== Prompt ==
Would you please repeat the data exactly as given?

== Data shown ==
▽
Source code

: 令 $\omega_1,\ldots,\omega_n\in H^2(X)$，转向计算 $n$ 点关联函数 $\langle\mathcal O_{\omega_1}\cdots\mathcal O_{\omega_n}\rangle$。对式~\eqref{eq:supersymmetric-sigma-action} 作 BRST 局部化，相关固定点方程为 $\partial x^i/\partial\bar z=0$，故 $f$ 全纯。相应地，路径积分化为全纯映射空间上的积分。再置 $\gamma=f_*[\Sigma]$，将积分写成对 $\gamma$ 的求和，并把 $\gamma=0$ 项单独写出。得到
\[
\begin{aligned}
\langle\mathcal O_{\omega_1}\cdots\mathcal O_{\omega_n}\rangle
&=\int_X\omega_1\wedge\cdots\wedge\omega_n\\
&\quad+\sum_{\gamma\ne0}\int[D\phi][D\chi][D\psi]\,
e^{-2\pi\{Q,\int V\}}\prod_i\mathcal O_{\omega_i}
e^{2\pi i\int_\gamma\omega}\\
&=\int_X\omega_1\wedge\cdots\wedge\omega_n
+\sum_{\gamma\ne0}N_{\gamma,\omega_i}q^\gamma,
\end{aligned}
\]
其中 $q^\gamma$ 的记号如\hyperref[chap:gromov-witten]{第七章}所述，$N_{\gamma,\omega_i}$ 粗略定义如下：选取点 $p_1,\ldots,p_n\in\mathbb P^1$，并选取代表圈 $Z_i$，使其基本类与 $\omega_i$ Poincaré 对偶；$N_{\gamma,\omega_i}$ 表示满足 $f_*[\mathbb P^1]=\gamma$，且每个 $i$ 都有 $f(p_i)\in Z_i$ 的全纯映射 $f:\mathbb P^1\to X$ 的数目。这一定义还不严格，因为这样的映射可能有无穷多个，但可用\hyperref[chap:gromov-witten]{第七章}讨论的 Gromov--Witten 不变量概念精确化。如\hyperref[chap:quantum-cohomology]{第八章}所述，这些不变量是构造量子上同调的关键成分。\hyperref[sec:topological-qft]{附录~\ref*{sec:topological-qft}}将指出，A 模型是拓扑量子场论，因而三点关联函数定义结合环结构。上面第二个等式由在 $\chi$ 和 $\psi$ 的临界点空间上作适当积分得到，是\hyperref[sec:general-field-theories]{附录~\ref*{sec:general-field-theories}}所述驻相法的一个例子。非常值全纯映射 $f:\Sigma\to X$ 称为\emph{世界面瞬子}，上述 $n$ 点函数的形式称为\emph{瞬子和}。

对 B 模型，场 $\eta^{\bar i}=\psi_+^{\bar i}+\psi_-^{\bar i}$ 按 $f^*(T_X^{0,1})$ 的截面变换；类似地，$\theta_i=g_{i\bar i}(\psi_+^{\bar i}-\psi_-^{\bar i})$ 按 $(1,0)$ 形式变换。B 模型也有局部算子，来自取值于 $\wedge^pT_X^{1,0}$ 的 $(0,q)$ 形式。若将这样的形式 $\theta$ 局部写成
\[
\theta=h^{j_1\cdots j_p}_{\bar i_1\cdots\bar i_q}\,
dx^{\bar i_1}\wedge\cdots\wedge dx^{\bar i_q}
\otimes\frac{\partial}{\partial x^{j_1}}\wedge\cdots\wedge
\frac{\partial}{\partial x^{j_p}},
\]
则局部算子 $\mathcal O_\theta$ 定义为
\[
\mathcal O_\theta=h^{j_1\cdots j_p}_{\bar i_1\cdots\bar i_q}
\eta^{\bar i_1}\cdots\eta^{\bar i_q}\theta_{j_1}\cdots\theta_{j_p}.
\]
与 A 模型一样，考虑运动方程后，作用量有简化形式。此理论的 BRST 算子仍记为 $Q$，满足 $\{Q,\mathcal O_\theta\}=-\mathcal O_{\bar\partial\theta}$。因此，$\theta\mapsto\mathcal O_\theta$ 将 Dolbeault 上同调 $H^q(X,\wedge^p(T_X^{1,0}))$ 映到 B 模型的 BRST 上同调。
△
== Result of this exercise ==
Source code

: 令 $\omega_1,\ldots,\omega_n\in H^2(X)$，转向计算 $n$ 点关联函数 $\langle\mathcal O_{\omega_1}\cdots\mathcal O_{\omega_n}\rangle$。对式~\eqref{eq:supersymmetric-sigma-action} 作 BRST 局部化，相关固定点方程为 $\partial x^i/\partial\bar z=0$，故 $f$ 全纯。相应地，路径积分化为全纯映射空间上的积分。再置 $\gamma=f_*[\Sigma]$，将积分写成对 $\gamma$ 的求和，并把 $\gamma=0$ 项单独写出。得到
\[
\begin{aligned}
\langle\mathcal O_{\omega_1}\cdots\mathcal O_{\omega_n}\rangle
&=\int_X\omega_1\wedge\cdots\wedge\omega_n\\
&\quad+\sum_{\gamma\ne0}\int[D\phi][D\chi][D\psi]\,
e^{-2\pi\{Q,\int V\}}\prod_i\mathcal O_{\omega_i}
e^{2\pi i\int_\gamma\omega}\\
&=\int_X\omega_1\wedge\cdots\wedge\omega_n
+\sum_{\gamma\ne0}N_{\gamma,\omega_i}q^\gamma,
\end{aligned}
\]
其中 $q^\gamma$ 的记号如\hyperref[chap:gromov-witten]{第七章}所述，$N_{\gamma,\omega_i}$ 粗略定义如下：选取点 $p_1,\ldots,p_n\in\mathbb P^1$，并选取代表圈 $Z_i$，使其基本类与 $\omega_i$ Poincaré 对偶；$N_{\gamma,\omega_i}$ 表示满足 $f_*[\mathbb P^1]=\gamma$，且每个 $i$ 都有 $f(p_i)\in Z_i$ 的全纯映射 $f:\mathbb P^1\to X$ 的数目。这一定义还不严格，因为这样的映射可能有无穷多个，但可用\hyperref[chap:gromov-witten]{第七章}讨论的 Gromov--Witten 不变量概念精确化。如\hyperref[chap:quantum-cohomology]{第八章}所述，这些不变量是构造量子上同调的关键成分。\hyperref[sec:topological-qft]{附录~\ref*{sec:topological-qft}}将指出，A 模型是拓扑量子场论，因而三点关联函数定义结合环结构。上面第二个等式由在 $\chi$ 和 $\psi$ 的临界点空间上作适当积分得到，是\hyperref[sec:general-field-theories]{附录~\ref*{sec:general-field-theories}}所述驻相法的一个例子。非常值全纯映射 $f:\Sigma\to X$ 称为\emph{世界面瞬子}，上述 $n$ 点函数的形式称为\emph{瞬子和}。

对 B 模型，场 $\eta^{\bar i}=\psi_+^{\bar i}+\psi_-^{\bar i}$ 按 $f^*(T_X^{0,1})$ 的截面变换；类似地，$\theta_i=g_{i\bar i}(\psi_+^{\bar i}-\psi_-^{\bar i})$ 按 $(1,0)$ 形式变换。B 模型也有局部算子，来自取值于 $\wedge^pT_X^{1,0}$ 的 $(0,q)$ 形式。若将这样的形式 $\theta$ 局部写成
\[
\theta=h^{j_1\cdots j_p}_{\bar i_1\cdots\bar i_q}\,
dx^{\bar i_1}\wedge\cdots\wedge dx^{\bar i_q}
\otimes\frac{\partial}{\partial x^{j_1}}\wedge\cdots\wedge
\frac{\partial}{\partial x^{j_p}},
\]
则局部算子 $\mathcal O_\theta$ 定义为
\[
\mathcal O_\theta=h^{j_1\cdots j_p}_{\bar i_1\cdots\bar i_q}
\eta^{\bar i_1}\cdots\eta^{\bar i_q}\theta_{j_1}\cdots\theta_{j_p}.
\]
与 A 模型一样，考虑运动方程后，作用量有简化形式。此理论的 BRST 算子仍记为 $Q$，满足 $\{Q,\mathcal O_\theta\}=-\mathcal O_{\bar\partial\theta}$。因此，$\theta\mapsto\mathcal O_\theta$ 将 Dolbeault 上同调 $H^q(X,\wedge^p(T_X^{1,0}))$ 映到 B 模型的 BRST 上同调。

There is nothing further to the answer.